Bill Gross, now of Janus Capital, writes in his latest monthly essay on the end of the credit supercycle that propelled investment returns since 1981. He cites other successful investors who also have stated this view recently. All agree that investors should be looking forward to lower average returns in coming years than have been experienced in the secular bull market. Gross gives some tips on how to deal with this, such as using leverage to purchase safe low-yielding assets.
Many prominent investment managers have been sounding similar alarms, some, perhaps a little too soon as with my Investment Outlooks of a few years past titled, “Man in the Mirror”, “Credit Supernova” and others. But now, successful, neither perma-bearish nor perma-bullish managers have spoken to a “sense of an ending” as well. Stanley Druckenmiller, George Soros, Ray Dalio, Jeremy Grantham, among others warn investors that our 35 year investment supercycle may be exhausted. They don’t necessarily counsel heading for the hills, or liquidating assets for cash, but they do speak to low future returns and the increasingly fat tail possibilities of a “bang” at some future date. To them, (and myself) the current bull market is not 35 years old, but twice that in human terms. Surely they and other gurus are looking through their research papers to help predict future financial “obits”, although uncertain of the announcement date. Savor this Bull market moment, they seem to be saying in unison. It will not come again for any of us; unrest lies ahead and low asset returns. Perhaps great unrest, if there is a bubble popping.

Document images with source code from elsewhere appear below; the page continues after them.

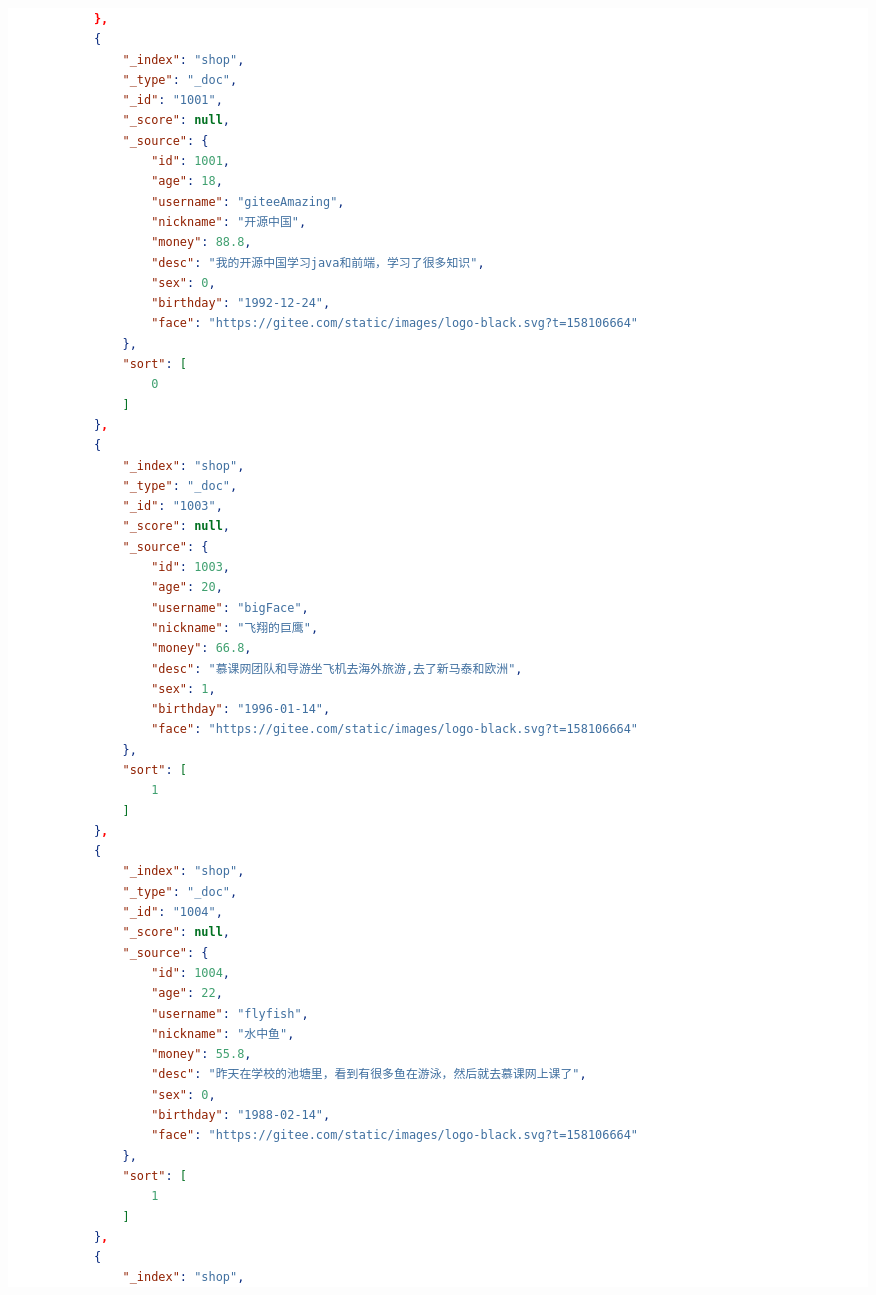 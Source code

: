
 ```json
            },
            {
                "_index": "shop",
                "_type": "_doc",
                "_id": "1001",
                "_score": null,
                "_source": {
                    "id": 1001,
                    "age": 18,
                    "username": "giteeAmazing",
                    "nickname": "开源中国",
                    "money": 88.8,
                    "desc": "我的开源中国学习java和前端，学习了很多知识",
                    "sex": 0,
                    "birthday": "1992-12-24",
                    "face": "https://gitee.com/static/images/logo-black.svg?t=158106664"
                },
                "sort": [
                    0
                ]
            },
            {
                "_index": "shop",
                "_type": "_doc",
                "_id": "1003",
                "_score": null,
                "_source": {
                    "id": 1003,
                    "age": 20,
                    "username": "bigFace",
                    "nickname": "飞翔的巨鹰",
                    "money": 66.8,
                    "desc": "慕课网团队和导游坐飞机去海外旅游,去了新马泰和欧洲",
                    "sex": 1,
                    "birthday": "1996-01-14",
                    "face": "https://gitee.com/static/images/logo-black.svg?t=158106664"
                },
                "sort": [
                    1
                ]
            },
            {
                "_index": "shop",
                "_type": "_doc",
                "_id": "1004",
                "_score": null,
                "_source": {
                    "id": 1004,
                    "age": 22,
                    "username": "flyfish",
                    "nickname": "水中鱼",
                    "money": 55.8,
                    "desc": "昨天在学校的池塘里，看到有很多鱼在游泳，然后就去慕课网上课了",
                    "sex": 0,
                    "birthday": "1988-02-14",
                    "face": "https://gitee.com/static/images/logo-black.svg?t=158106664"
                },
                "sort": [
                    1
                ]
            },
            {
                "_index": "shop",
```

Policymakers and asset market bulls, on the other hand speak to the possibility of normalization – a return to 2% growth and 2% inflation in developed countries which may not initially be bond market friendly, but certainly fortuitous for jobs, profits, and stock markets worldwide. Their “New Normal” as I reaffirmed most recently at a Grant’s Interest Rate Observer quarterly conference in NYC, depends on the less than commonsensical notion that a global debt crisis can be cured with more and more debt. At that conference I equated such a notion with a similar real life example of pouring lighter fluid onto a barbeque of warm but not red hot charcoal briquettes in order to cook the spareribs a little bit faster. Disaster in the form of burnt ribs was my historical experience. It will likely be the same for monetary policy, with its QE’s and now negative interest rates that bubble all asset markets.